Айзенбунд одним движением скинул с плеч подтяжки и его щегольские брюки в мелкую полоску упали ниже колен. Все увидели чёрные бычьи ноги, сплошь покрытые плотными свалявшимися волосами.
– Вам этого достаточно? Или вы хотите увидеть ещё мои замечательные копыта?
– О! Нет-нет. Этого достаточно, – подобострастно произнёс пузан-начальник. 
Члены бригады тоже закивала головами в знак согласия.
– Ну, если вы все удовлетворены, не изволите ли по рюмочке саке. На ход ноги, так сказать.
– Мы все при исполнении. Никак не можно, – заявил бригадир и вытер тыльной стороной ладони пот со лба.
– Поверьте, никто не узнает. Ручаюсь. Здесь всего-то 20 градусов. Напиток для новорождённых. Прошу, Моисей Соломонович.
Бригадир покраснел лицом и поправил:
– Михаил Семёнович.
– Ну, это одно и тоже. Даст бог – не последнюю.

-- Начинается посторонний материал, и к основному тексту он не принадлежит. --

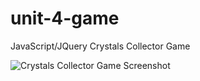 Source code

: # unit-4-game

JavaScript/JQuery Crystals Collector Game

![Crystals Collector Game Screenshot](https://pouch.jumpshare.com/preview/HqyDqCEHrD3hKZLFpvndRAN4qIjMRDvf4adJ3bgECkeOdLScWFmYmj3I7GHXE5jPXQZuZIdwXJl0T664TKw3ekMlxjY_cotFvf5jFID9JU8)
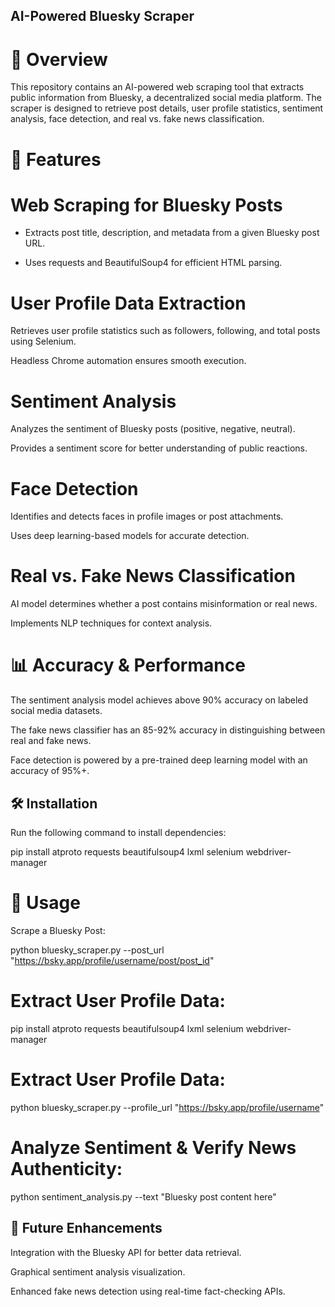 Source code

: ## AI-Powered Bluesky Scraper

# 📌 Overview

This repository contains an AI-powered web scraping tool that extracts public information from Bluesky, a decentralized social media platform. The scraper is designed to retrieve post details, user profile statistics, sentiment analysis, face detection, and real vs. fake news classification.

# 🚀 Features

# Web Scraping for Bluesky Posts

- Extracts post title, description, and metadata from a given Bluesky post URL.

- Uses requests and BeautifulSoup4 for efficient HTML parsing.

# User Profile Data Extraction

Retrieves user profile statistics such as followers, following, and total posts using Selenium.

Headless Chrome automation ensures smooth execution.

# Sentiment Analysis

Analyzes the sentiment of Bluesky posts (positive, negative, neutral).

Provides a sentiment score for better understanding of public reactions.

# Face Detection

Identifies and detects faces in profile images or post attachments.

Uses deep learning-based models for accurate detection.

# Real vs. Fake News Classification

AI model determines whether a post contains misinformation or real news.

Implements NLP techniques for context analysis.

# 📊 Accuracy & Performance

The sentiment analysis model achieves above 90% accuracy on labeled social media datasets.

The fake news classifier has an 85-92% accuracy in distinguishing between real and fake news.

Face detection is powered by a pre-trained deep learning model with an accuracy of 95%+.

## 🛠 Installation

Run the following command to install dependencies:

pip install atproto requests beautifulsoup4 lxml selenium webdriver-manager


# 🔧 Usage

Scrape a Bluesky Post:

python bluesky_scraper.py --post_url "https://bsky.app/profile/username/post/post_id"

# Extract User Profile Data:

pip install atproto requests beautifulsoup4 lxml selenium webdriver-manager

# Extract User Profile Data:

python bluesky_scraper.py --profile_url "https://bsky.app/profile/username"

# Analyze Sentiment & Verify News Authenticity:

python sentiment_analysis.py --text "Bluesky post content here"

## 🔮 Future Enhancements

Integration with the Bluesky API for better data retrieval.

Graphical sentiment analysis visualization.

Enhanced fake news detection using real-time fact-checking APIs.
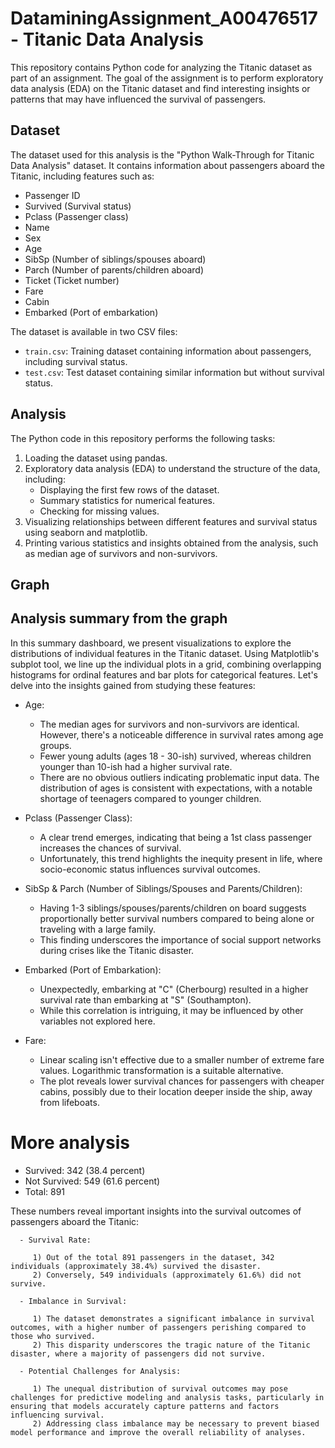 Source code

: # DataminingAssignment_A00476517 - Titanic Data Analysis

This repository contains Python code for analyzing the Titanic dataset as part of an assignment. The goal of the assignment is to perform exploratory data analysis (EDA) on the Titanic dataset and find interesting insights or patterns that may have influenced the survival of passengers.

## Dataset

The dataset used for this analysis is the "Python Walk-Through for Titanic Data Analysis" dataset. It contains information about passengers aboard the Titanic, including features such as:

- Passenger ID
- Survived (Survival status)
- Pclass (Passenger class)
- Name
- Sex
- Age
- SibSp (Number of siblings/spouses aboard)
- Parch (Number of parents/children aboard)
- Ticket (Ticket number)
- Fare
- Cabin
- Embarked (Port of embarkation)

The dataset is available in two CSV files:
- `train.csv`: Training dataset containing information about passengers, including survival status.
- `test.csv`: Test dataset containing similar information but without survival status.

## Analysis

The Python code in this repository performs the following tasks:

1. Loading the dataset using pandas.
2. Exploratory data analysis (EDA) to understand the structure of the data, including:
   - Displaying the first few rows of the dataset.
   - Summary statistics for numerical features.
   - Checking for missing values.
3. Visualizing relationships between different features and survival status using seaborn and matplotlib.
4. Printing various statistics and insights obtained from the analysis, such as median age of survivors and non-survivors.

## Graph

## Analysis summary from the graph

In this summary dashboard, we present visualizations to explore the distributions of individual features in the Titanic dataset. Using Matplotlib's subplot tool, we line up the individual plots in a grid, combining overlapping histograms for ordinal features and bar plots for categorical features. Let's delve into the insights gained from studying these features:

- Age:

   - The median ages for survivors and non-survivors are identical. However, there's a noticeable difference in survival rates among age groups.
   - Fewer young adults (ages 18 - 30-ish) survived, whereas children younger than 10-ish had a higher survival rate.
   - There are no obvious outliers indicating problematic input data. The distribution of ages is consistent with expectations, with a notable shortage of teenagers compared to younger children.

- Pclass (Passenger Class):

   - A clear trend emerges, indicating that being a 1st class passenger increases the chances of survival.
   - Unfortunately, this trend highlights the inequity present in life, where socio-economic status influences survival outcomes.

- SibSp & Parch (Number of Siblings/Spouses and Parents/Children):

   - Having 1-3 siblings/spouses/parents/children on board suggests proportionally better survival numbers compared to being alone or traveling with a large family.
   - This finding underscores the importance of social support networks during crises like the Titanic disaster.

- Embarked (Port of Embarkation):

   - Unexpectedly, embarking at "C" (Cherbourg) resulted in a higher survival rate than embarking at "S" (Southampton).
   - While this correlation is intriguing, it may be influenced by other variables not explored here.

- Fare:

   - Linear scaling isn't effective due to a smaller number of extreme fare values. Logarithmic transformation is a suitable alternative.
   - The plot reveals lower survival chances for passengers with cheaper cabins, possibly due to their location deeper inside the ship, away from lifeboats.

# More analysis
- Survived: 342 (38.4 percent)
- Not Survived: 549 (61.6 percent)
- Total: 891

These numbers reveal important insights into the survival outcomes of passengers aboard the Titanic:

      - Survival Rate:

         1) Out of the total 891 passengers in the dataset, 342 individuals (approximately 38.4%) survived the disaster.
         2) Conversely, 549 individuals (approximately 61.6%) did not survive.

      - Imbalance in Survival:

         1) The dataset demonstrates a significant imbalance in survival outcomes, with a higher number of passengers perishing compared to those who survived.
         2) This disparity underscores the tragic nature of the Titanic disaster, where a majority of passengers did not survive.

      - Potential Challenges for Analysis:

         1) The unequal distribution of survival outcomes may pose challenges for predictive modeling and analysis tasks, particularly in ensuring that models accurately capture patterns and factors influencing survival.
         2) Addressing class imbalance may be necessary to prevent biased model performance and improve the overall reliability of analyses.
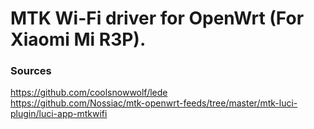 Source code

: # MTK Wi-Fi driver for OpenWrt (For Xiaomi Mi R3P).

### Sources
https://github.com/coolsnowwolf/lede  
https://github.com/Nossiac/mtk-openwrt-feeds/tree/master/mtk-luci-plugin/luci-app-mtkwifi
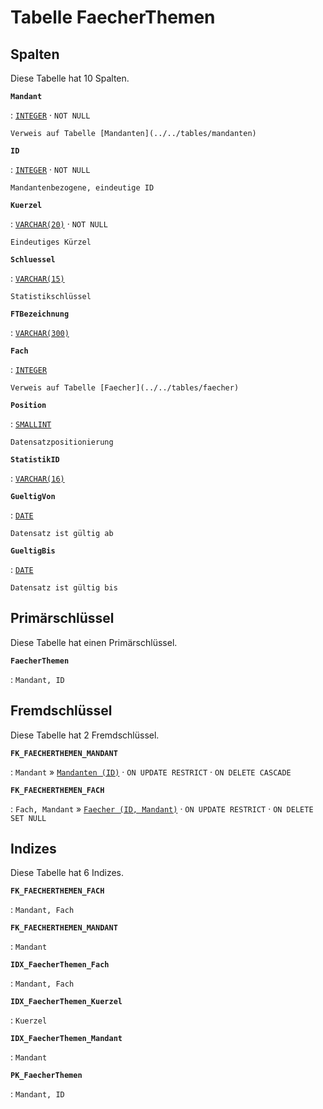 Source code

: # Tabelle **FaecherThemen**

## Spalten

Diese Tabelle hat 10 Spalten.

**`Mandant`**

:   [`INTEGER`](https://firebirdsql.org/file/documentation/html/en/refdocs/fblangref40/firebird-40-language-reference.html#fblangref40-datatypes-inttypes) · `NOT NULL`

    Verweis auf Tabelle [Mandanten](../../tables/mandanten)

**`ID`**

:   [`INTEGER`](https://firebirdsql.org/file/documentation/html/en/refdocs/fblangref40/firebird-40-language-reference.html#fblangref40-datatypes-inttypes) · `NOT NULL`

    Mandantenbezogene, eindeutige ID

**`Kuerzel`**

:   [`VARCHAR(20)`](https://firebirdsql.org/file/documentation/html/en/refdocs/fblangref40/firebird-40-language-reference.html#fblangref40-datatypes-chartypes) · `NOT NULL`

    Eindeutiges Kürzel

**`Schluessel`**

:   [`VARCHAR(15)`](https://firebirdsql.org/file/documentation/html/en/refdocs/fblangref40/firebird-40-language-reference.html#fblangref40-datatypes-chartypes)

    Statistikschlüssel

**`FTBezeichnung`**

:   [`VARCHAR(300)`](https://firebirdsql.org/file/documentation/html/en/refdocs/fblangref40/firebird-40-language-reference.html#fblangref40-datatypes-chartypes)

**`Fach`**

:   [`INTEGER`](https://firebirdsql.org/file/documentation/html/en/refdocs/fblangref40/firebird-40-language-reference.html#fblangref40-datatypes-inttypes)

    Verweis auf Tabelle [Faecher](../../tables/faecher)

**`Position`**

:   [`SMALLINT`](https://firebirdsql.org/file/documentation/html/en/refdocs/fblangref40/firebird-40-language-reference.html#fblangref40-datatypes-inttypes)

    Datensatzpositionierung

**`StatistikID`**

:   [`VARCHAR(16)`](https://firebirdsql.org/file/documentation/html/en/refdocs/fblangref40/firebird-40-language-reference.html#fblangref40-datatypes-chartypes)

**`GueltigVon`**

:   [`DATE`](https://firebirdsql.org/file/documentation/html/en/refdocs/fblangref40/firebird-40-language-reference.html#fblangref40-datatypes-datetime)

    Datensatz ist gültig ab

**`GueltigBis`**

:   [`DATE`](https://firebirdsql.org/file/documentation/html/en/refdocs/fblangref40/firebird-40-language-reference.html#fblangref40-datatypes-datetime)

    Datensatz ist gültig bis

## Primärschlüssel

Diese Tabelle hat einen Primärschlüssel.

**`FaecherThemen`**

:   `Mandant, ID`

## Fremdschlüssel

Diese Tabelle hat 2 Fremdschlüssel.

**`FK_FAECHERTHEMEN_MANDANT`**

:   `Mandant` » [`Mandanten (ID)`](../../tables/mandanten) · `ON UPDATE RESTRICT` · `ON DELETE CASCADE`

**`FK_FAECHERTHEMEN_FACH`**

:   `Fach, Mandant` » [`Faecher (ID, Mandant)`](../../tables/faecher) · `ON UPDATE RESTRICT` · `ON DELETE SET NULL`

## Indizes

Diese Tabelle hat 6 Indizes.

**`FK_FAECHERTHEMEN_FACH`**

:   `Mandant, Fach`

**`FK_FAECHERTHEMEN_MANDANT`**

:   `Mandant`

**`IDX_FaecherThemen_Fach`**

:   `Mandant, Fach`

**`IDX_FaecherThemen_Kuerzel`**

:   `Kuerzel`

**`IDX_FaecherThemen_Mandant`**

:   `Mandant`

**`PK_FaecherThemen`**

:   `Mandant, ID`
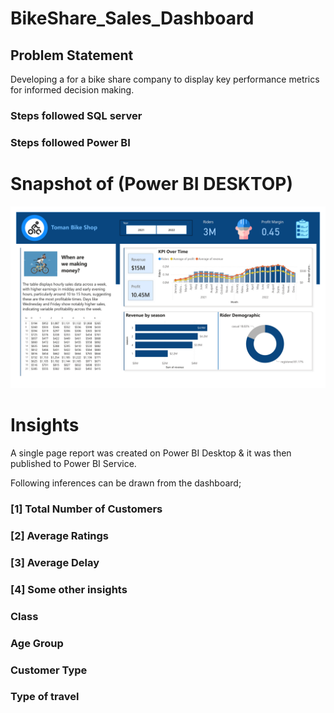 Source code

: # BikeShare_Sales_Dashboard

## Problem Statement
  Developing a for a bike share company to display key performance metrics for informed decision making.

### Steps followed SQL server

### Steps followed Power BI


# Snapshot of (Power BI DESKTOP)

 
![BikeShare_Dashboard_image.jpg](https://raw.githubusercontent.com/demorunner/BikeShare_Sales_Dashboard/ac196e4b531286d9cbc4c4f59721980ce49778c7/BikeShare_Dashboard_image.jpg)

# Insights

A single page report was created on Power BI Desktop & it was then published to Power BI Service.

Following inferences can be drawn from the dashboard;

### [1] Total Number of Customers

           
### [2] Average Ratings
  
  
  ### [3] Average Delay 
  

 ### [4] Some other insights
 
 ### Class
 
 ### Age Group

         
### Customer Type


### Type of travel


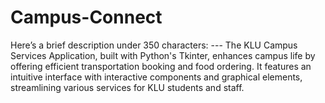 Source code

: # Campus-Connect
Here’s a brief description under 350 characters:  ---  The KLU Campus Services Application, built with Python's Tkinter, enhances campus life by offering efficient transportation booking and food ordering. It features an intuitive interface with interactive components and graphical elements, streamlining various services for KLU students and staff.
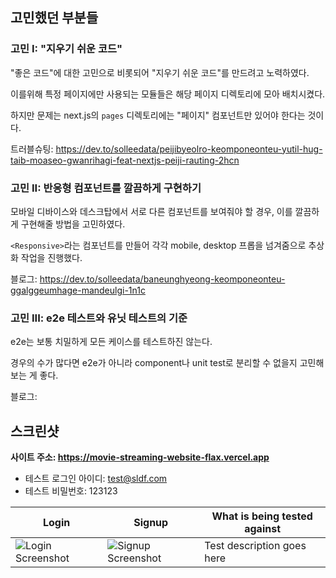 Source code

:## 고민했던 부분들

### 고민 I: "지우기 쉬운 코드"

"좋은 코드"에 대한 고민으로 비롯되어 "지우기 쉬운 코드"를 만드려고 노력하였다.

이를위해 특정 페이지에만 사용되는 모듈들은 해당 페이지 디렉토리에 모아 배치시켰다.

하지만 문제는 next.js의 `pages` 디렉토리에는 "페이지" 컴포넌트만 있어야 한다는 것이다.

트러블슈팅: https://dev.to/solleedata/peijibyeolro-keomponeonteu-yutil-hug-taib-moaseo-gwanrihagi-feat-nextjs-peiji-rauting-2hcn

### 고민 II: 반응형 컴포넌트를 깔끔하게 구현하기

모바일 디바이스와 데스크탑에서 서로 다른 컴포넌트를 보여줘야 할 경우, 이를 깔끔하게 구현해줄 방법을 고민하였다.

`<Responsive>`라는 컴포넌트를 만들어 각각 mobile, desktop 프롭을 넘겨줌으로 추상화 작업을 진행했다.

블로그: https://dev.to/solleedata/baneunghyeong-keomponeonteu-ggalggeumhage-mandeulgi-1n1c

### 고민 III: e2e 테스트와 유닛 테스트의 기준

e2e는 보통 치밀하게 모든 케이스를 테스트하진 않는다. 

경우의 수가 많다면 e2e가 아니라 component나 unit test로 분리할 수 없을지 고민해보는 게 좋다.

블로그:

## 스크린샷

**사이트 주소: https://movie-streaming-website-flax.vercel.app**
- 테스트 로그인 아이디: test@sldf.com
- 테스트 비밀번호: 123123

| Login                                                                                                | Signup                                                                                                | What is being tested against |
| ---------------------------------------------------------------------------------------------------- | ----------------------------------------------------------------------------------------------------- | ---------------------------- |
| ![Login Screenshot](https://github.com/user-attachments/assets/5fcf8b45-d2ee-4ed5-a998-17c3e4b42a7d) | ![Signup Screenshot](https://github.com/user-attachments/assets/186c4eed-e378-4f85-905c-9421815b430a) | Test description goes here   |
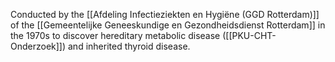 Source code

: Conducted by the [[Afdeling Infectieziekten en Hygiëne (GGD Rotterdam)]] of the [[Gemeentelijke Geneeskundige en Gezondheidsdienst Rotterdam]] in the 1970s to discover hereditary metabolic disease ([[PKU-CHT-Onderzoek]]) and inherited thyroid disease. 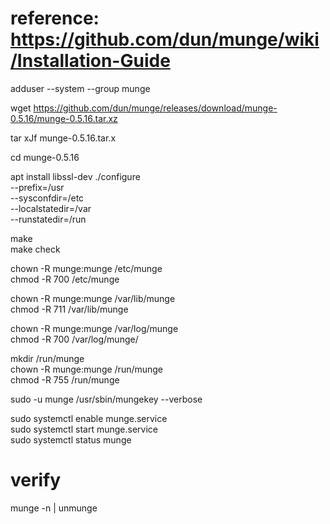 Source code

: # reference: https://github.com/dun/munge/wiki/Installation-Guide
adduser --system --group munge  

wget https://github.com/dun/munge/releases/download/munge-0.5.16/munge-0.5.16.tar.xz  

tar xJf munge-0.5.16.tar.x  

cd munge-0.5.16  

apt install libssl-dev
./configure \
 --prefix=/usr \
 --sysconfdir=/etc \
 --localstatedir=/var \
 --runstatedir=/run  

make  
make check  

chown -R munge:munge /etc/munge  
chmod -R 700 /etc/munge

chown -R munge:munge /var/lib/munge  
chmod -R 711 /var/lib/munge

chown -R munge:munge /var/log/munge  
chmod -R 700 /var/log/munge/

mkdir /run/munge  
chown -R munge:munge /run/munge  
chmod -R 755 /run/munge  

sudo -u munge /usr/sbin/mungekey --verbose

sudo systemctl enable munge.service  
sudo systemctl start munge.service  
sudo systemctl status munge  

# verify
munge -n | unmunge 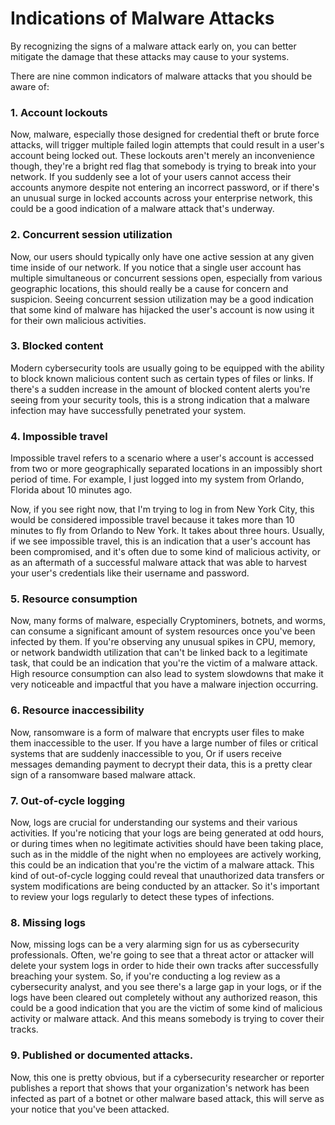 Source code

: #  Indications of Malware Attacks
By recognizing the signs of a malware attack early on, you can better mitigate the damage that these attacks may cause to your systems.

There are nine common indicators of malware attacks that you should be aware of:

### 1. Account lockouts
Now, malware, especially those designed for credential theft or brute force attacks, will trigger multiple failed login attempts that could result in a user's account being locked out. These lockouts aren't merely an inconvenience though, they're a bright red flag that somebody is trying to break into your network. If you suddenly see a lot of your users cannot access their accounts anymore despite not entering an incorrect password, or if there's an unusual surge in locked accounts across your enterprise network, this could be a good indication of a malware attack that's underway.

### 2. Concurrent session utilization
Now, our users should typically only have one active session at any given time inside of our network. If you notice that a single user account has multiple simultaneous or concurrent sessions open, especially from various geographic locations, this should really be a cause for concern and suspicion. Seeing concurrent session utilization may be a good indication that some kind of malware has hijacked the user's account is now using it for their own malicious activities.

### 3. Blocked content
Modern cybersecurity tools are usually going to be equipped with the ability to block known malicious content such as certain types of files or links. If there's a sudden increase in the amount of blocked content alerts you're seeing from your security tools, this is a strong indication that a malware infection may have successfully penetrated your system.

### 4. Impossible travel
Impossible travel refers to a scenario where a user's account is accessed from two or more geographically separated locations in an impossibly short period of time. For example, I just logged into my system from Orlando, Florida about 10 minutes ago. 

Now, if you see right now, that I'm trying to log in from New York City, this would be considered impossible travel because it takes more than 10 minutes to fly from Orlando to New York. It takes about three hours. Usually, if we see impossible travel, this is an indication that a user's account has been compromised, and it's often due to some kind of malicious activity, or as an aftermath of a successful malware attack that was able to harvest your user's credentials like their username and password.

### 5. Resource consumption
Now, many forms of malware, especially Cryptominers, botnets, and worms, can consume a significant amount of system resources once you've been infected by them. If you're observing any unusual spikes in CPU, memory, or network bandwidth utilization that can't be linked back to a legitimate task, that could be an indication that you're the victim of a malware attack. High resource consumption can also lead to system slowdowns that make it very noticeable and impactful that you have a malware injection occurring.

### 6. Resource inaccessibility
Now, ransomware is a form of malware that encrypts user files to make them inaccessible to the user. If you have a large number of files or critical systems that are suddenly inaccessible to you, Or if users receive messages demanding payment to decrypt their data, this is a pretty clear sign of a ransomware based malware attack.

### 7. Out-of-cycle logging
Now, logs are crucial for understanding our systems and their various activities. If you're noticing that your logs are being generated at odd hours, or during times when no legitimate activities should have been taking place, such as in the middle of the night when no employees are actively working, this could be an indication that you're the victim of a malware attack. This kind of out-of-cycle logging could reveal that unauthorized data transfers or system modifications are being conducted by an attacker. So it's important to review your logs regularly to detect these types of infections.

### 8. Missing logs
Now, missing logs can be a very alarming sign for us as cybersecurity professionals. Often, we're going to see that a threat actor or attacker will delete your system logs in order to hide their own tracks after successfully breaching your system. So, if you're conducting a log review as a cybersecurity analyst, and you see there's a large gap in your logs, or if the logs have been cleared out completely without any authorized reason, this could be a good indication that you are the victim of some kind of malicious activity or malware attack. And this means somebody is trying to cover their tracks.

### 9. Published or documented attacks.
Now, this one is pretty obvious, but if a cybersecurity researcher or reporter publishes a report that shows that your organization's network has been infected as part of a botnet or other malware based attack, this will serve as your notice that you've been attacked.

Михаил Семёнович сначала пригубил, а потом одним махом опрокинул в себя японский национальный напиток, крякнул и тут же запросил ещё:

– Надоть закрепить. Слабоват малость.

После второй рюмки Семёныч бросил об пол свою фуражку с нездешней кокардой и, развернув руки в стороны, пошёл вприсядку плясать гопака. Бригада подалась в сторону коридора, чтобы плясуну освободить место.

– И-эх! Где наша не пропадала! – кричал в пылу танца главный проверяющий.
– Жги! Жги! Жги! – хлопая в ладоши, подыгрывал ему пассажир купе №1.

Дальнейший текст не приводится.